The present disclosure relates to devices and methods for directional drilling of wellbores. The present disclosure is susceptible to embodiments of different forms. There are shown in the drawings, and herein will be described in detail, specific embodiments of the present disclosure with the understanding that the present disclosure is to be considered an exemplification of the principles of the disclosure, and is not intended to limit the disclosure to that illustrated and described herein. Further, while embodiments may be described as having one or more features or a combination of two or more features, such a feature or a combination of features should not necessarily be construed as essential.

As will be appreciated from the discussion below, aspects of the present invention provide a steering device that rotates with the drill string and/or BHA. The steering device applies a steering force to a wellbore wall to urge the drill bit in a selected drilling direction. To compensate for the rotation of the steering device, the steering device synchronizes the application of the steering force with the rotation of the drill string.

Referring now to FIG. 1, there is schematically illustrated one embodiment of a BHA 80 that uses a steering unit 100 that incorporates aspects of the present teachings. In one configuration, the BHA 80 includes a drill bit 82, a drilling motor 84, a sensor sub 86, a bidirectional communication and power module (BCPM) 88, and a formation evaluation (FE) sub 90. To enable power and/or data transfer to the other making up the BHA 80, the BHA 80 includes a power and/or data transmission line (not shown).

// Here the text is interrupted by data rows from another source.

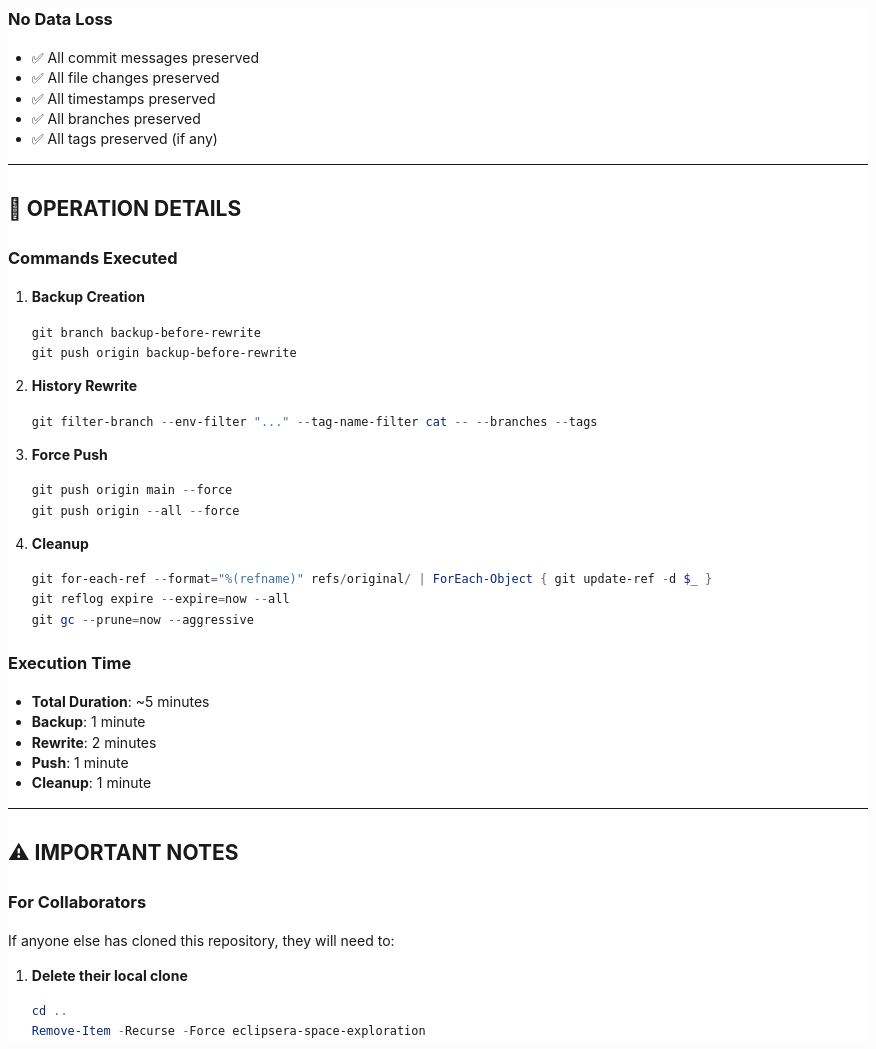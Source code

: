 ### No Data Loss
- ✅ All commit messages preserved
- ✅ All file changes preserved
- ✅ All timestamps preserved
- ✅ All branches preserved
- ✅ All tags preserved (if any)

---

## 🎯 OPERATION DETAILS

### Commands Executed

1. **Backup Creation**
   ```powershell
   git branch backup-before-rewrite
   git push origin backup-before-rewrite
   ```

2. **History Rewrite**
   ```powershell
   git filter-branch --env-filter "..." --tag-name-filter cat -- --branches --tags
   ```

3. **Force Push**
   ```powershell
   git push origin main --force
   git push origin --all --force
   ```

4. **Cleanup**
   ```powershell
   git for-each-ref --format="%(refname)" refs/original/ | ForEach-Object { git update-ref -d $_ }
   git reflog expire --expire=now --all
   git gc --prune=now --aggressive
   ```

### Execution Time
- **Total Duration**: ~5 minutes
- **Backup**: 1 minute
- **Rewrite**: 2 minutes
- **Push**: 1 minute
- **Cleanup**: 1 minute

---

## ⚠️ IMPORTANT NOTES

### For Collaborators
If anyone else has cloned this repository, they will need to:

1. **Delete their local clone**
   ```powershell
   cd ..
   Remove-Item -Recurse -Force eclipsera-space-exploration
   ```
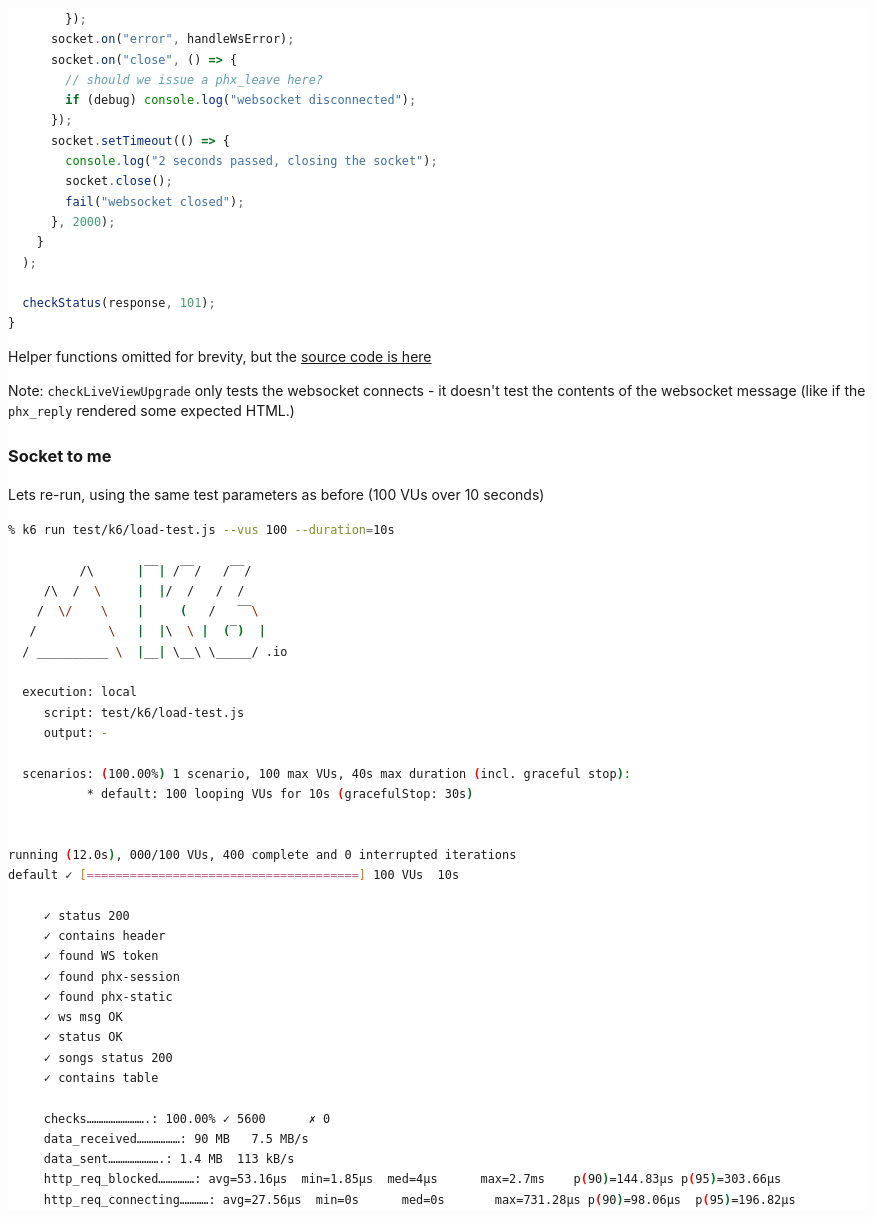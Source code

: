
```javascript
        });
      socket.on("error", handleWsError);
      socket.on("close", () => {
        // should we issue a phx_leave here?
        if (debug) console.log("websocket disconnected");
      });
      socket.setTimeout(() => {
        console.log("2 seconds passed, closing the socket");
        socket.close();
        fail("websocket closed");
      }, 2000);
    }
  );

  checkStatus(response, 101);
}
```

Helper functions omitted for brevity, but the [source code is here](https://github.com/glennr/live_beats/tree/gr/k6-websockets)

Note: `checkLiveViewUpgrade` only tests the websocket connects - it doesn't test the contents of the websocket message (like if the `phx_reply` rendered some expected HTML.)

### Socket to me

Lets re-run, using the same test parameters as before (100 VUs over 10 seconds)

```bash
% k6 run test/k6/load-test.js --vus 100 --duration=10s

          /\      |‾‾| /‾‾/   /‾‾/
     /\  /  \     |  |/  /   /  /
    /  \/    \    |     (   /   ‾‾\
   /          \   |  |\  \ |  (‾)  |
  / __________ \  |__| \__\ \_____/ .io

  execution: local
     script: test/k6/load-test.js
     output: -

  scenarios: (100.00%) 1 scenario, 100 max VUs, 40s max duration (incl. graceful stop):
           * default: 100 looping VUs for 10s (gracefulStop: 30s)


running (12.0s), 000/100 VUs, 400 complete and 0 interrupted iterations
default ✓ [======================================] 100 VUs  10s

     ✓ status 200
     ✓ contains header
     ✓ found WS token
     ✓ found phx-session
     ✓ found phx-static
     ✓ ws msg OK
     ✓ status OK
     ✓ songs status 200
     ✓ contains table

     checks…………………….: 100.00% ✓ 5600      ✗ 0
     data_received………………: 90 MB   7.5 MB/s
     data_sent………………….: 1.4 MB  113 kB/s
     http_req_blocked……………: avg=53.16µs  min=1.85µs  med=4µs      max=2.7ms    p(90)=144.83µs p(95)=303.66µs
     http_req_connecting…………: avg=27.56µs  min=0s      med=0s       max=731.28µs p(90)=98.06µs  p(95)=196.82µs
```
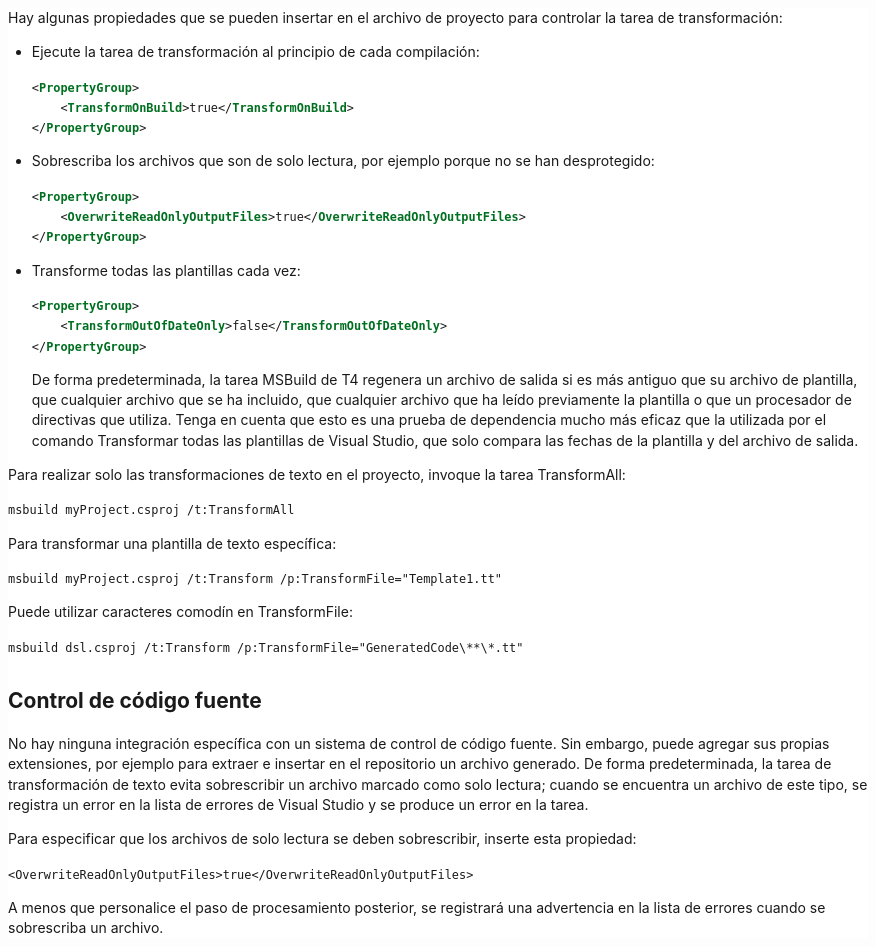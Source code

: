 Hay algunas propiedades que se pueden insertar en el archivo de proyecto para controlar la tarea de transformación:

- Ejecute la tarea de transformación al principio de cada compilación:

    ```xml
    <PropertyGroup>
        <TransformOnBuild>true</TransformOnBuild>
    </PropertyGroup>
    ```

- Sobrescriba los archivos que son de solo lectura, por ejemplo porque no se han desprotegido:

    ```xml
    <PropertyGroup>
        <OverwriteReadOnlyOutputFiles>true</OverwriteReadOnlyOutputFiles>
    </PropertyGroup>
    ```

- Transforme todas las plantillas cada vez:

    ```xml
    <PropertyGroup>
        <TransformOutOfDateOnly>false</TransformOutOfDateOnly>
    </PropertyGroup>
    ```

     De forma predeterminada, la tarea MSBuild de T4 regenera un archivo de salida si es más antiguo que su archivo de plantilla, que cualquier archivo que se ha incluido, que cualquier archivo que ha leído previamente la plantilla o que un procesador de directivas que utiliza. Tenga en cuenta que esto es una prueba de dependencia mucho más eficaz que la utilizada por el comando Transformar todas las plantillas de Visual Studio, que solo compara las fechas de la plantilla y del archivo de salida.

Para realizar solo las transformaciones de texto en el proyecto, invoque la tarea TransformAll:

`msbuild myProject.csproj /t:TransformAll`

Para transformar una plantilla de texto específica:

`msbuild myProject.csproj /t:Transform /p:TransformFile="Template1.tt"`

Puede utilizar caracteres comodín en TransformFile:

`msbuild dsl.csproj /t:Transform /p:TransformFile="GeneratedCode\**\*.tt"`

## <a name="source-control"></a>Control de código fuente

No hay ninguna integración específica con un sistema de control de código fuente. Sin embargo, puede agregar sus propias extensiones, por ejemplo para extraer e insertar en el repositorio un archivo generado. De forma predeterminada, la tarea de transformación de texto evita sobrescribir un archivo marcado como solo lectura; cuando se encuentra un archivo de este tipo, se registra un error en la lista de errores de Visual Studio y se produce un error en la tarea.

Para especificar que los archivos de solo lectura se deben sobrescribir, inserte esta propiedad:

`<OverwriteReadOnlyOutputFiles>true</OverwriteReadOnlyOutputFiles>`

A menos que personalice el paso de procesamiento posterior, se registrará una advertencia en la lista de errores cuando se sobrescriba un archivo.
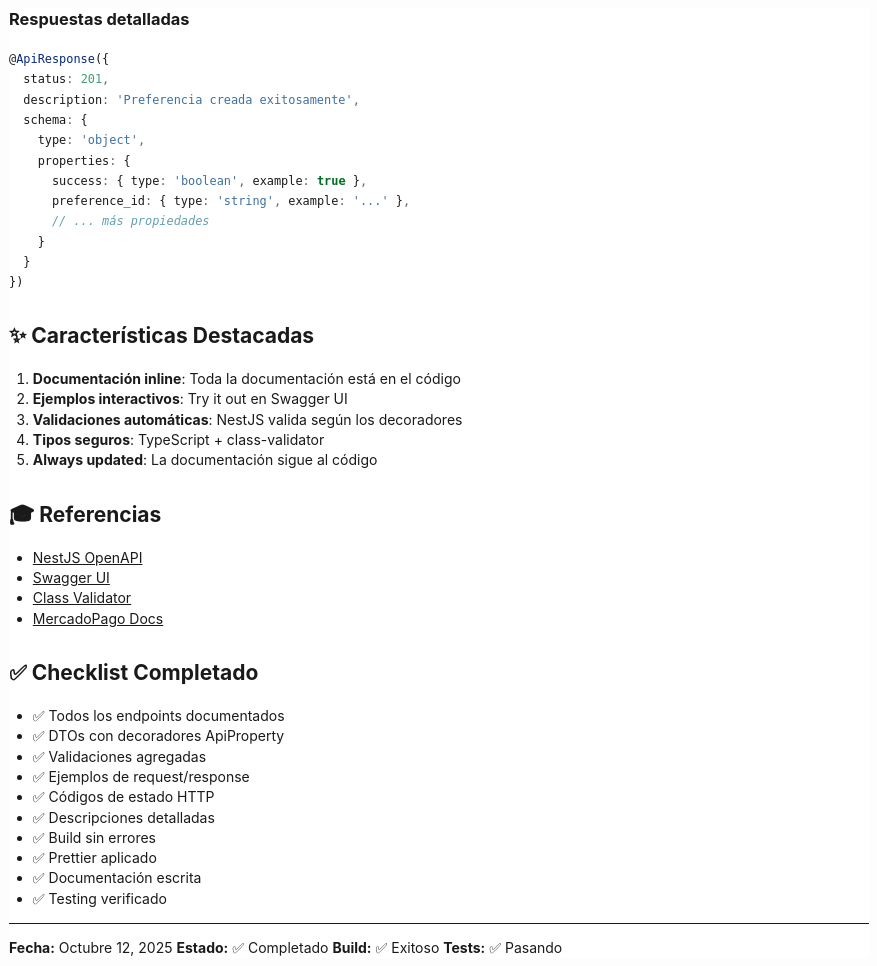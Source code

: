 ### Respuestas detalladas

```typescript
@ApiResponse({
  status: 201,
  description: 'Preferencia creada exitosamente',
  schema: {
    type: 'object',
    properties: {
      success: { type: 'boolean', example: true },
      preference_id: { type: 'string', example: '...' },
      // ... más propiedades
    }
  }
})
```

## ✨ Características Destacadas

1. **Documentación inline**: Toda la documentación está en el código
2. **Ejemplos interactivos**: Try it out en Swagger UI
3. **Validaciones automáticas**: NestJS valida según los decoradores
4. **Tipos seguros**: TypeScript + class-validator
5. **Always updated**: La documentación sigue al código

## 🎓 Referencias

- [NestJS OpenAPI](https://docs.nestjs.com/openapi/introduction)
- [Swagger UI](https://swagger.io/tools/swagger-ui/)
- [Class Validator](https://github.com/typestack/class-validator)
- [MercadoPago Docs](https://www.mercadopago.com.ar/developers)

## ✅ Checklist Completado

- ✅ Todos los endpoints documentados
- ✅ DTOs con decoradores ApiProperty
- ✅ Validaciones agregadas
- ✅ Ejemplos de request/response
- ✅ Códigos de estado HTTP
- ✅ Descripciones detalladas
- ✅ Build sin errores
- ✅ Prettier aplicado
- ✅ Documentación escrita
- ✅ Testing verificado

---

**Fecha:** Octubre 12, 2025
**Estado:** ✅ Completado
**Build:** ✅ Exitoso
**Tests:** ✅ Pasando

The steering device 100 rotates with the BHA 80 and may be operated to steer the BHA 80 along a selected drilling direction by applying an appropriate steering force vector to a wellbore wall 102.

The steering device 100 may include a plurality of force application members 110 that apply a steering force to the wellbore wall 102, an actuator 120 that controls the movement of the force application members 110 using a drive 140, and a control unit 200 that controls the actuator 120 in a manner that applies a steering force in a desired direction and magnitude. The control unit 200 may receive signals/power from equipment positioned along the drill string 22 (FIG. 5), such as from the sensor sub 86 and BCPM 88.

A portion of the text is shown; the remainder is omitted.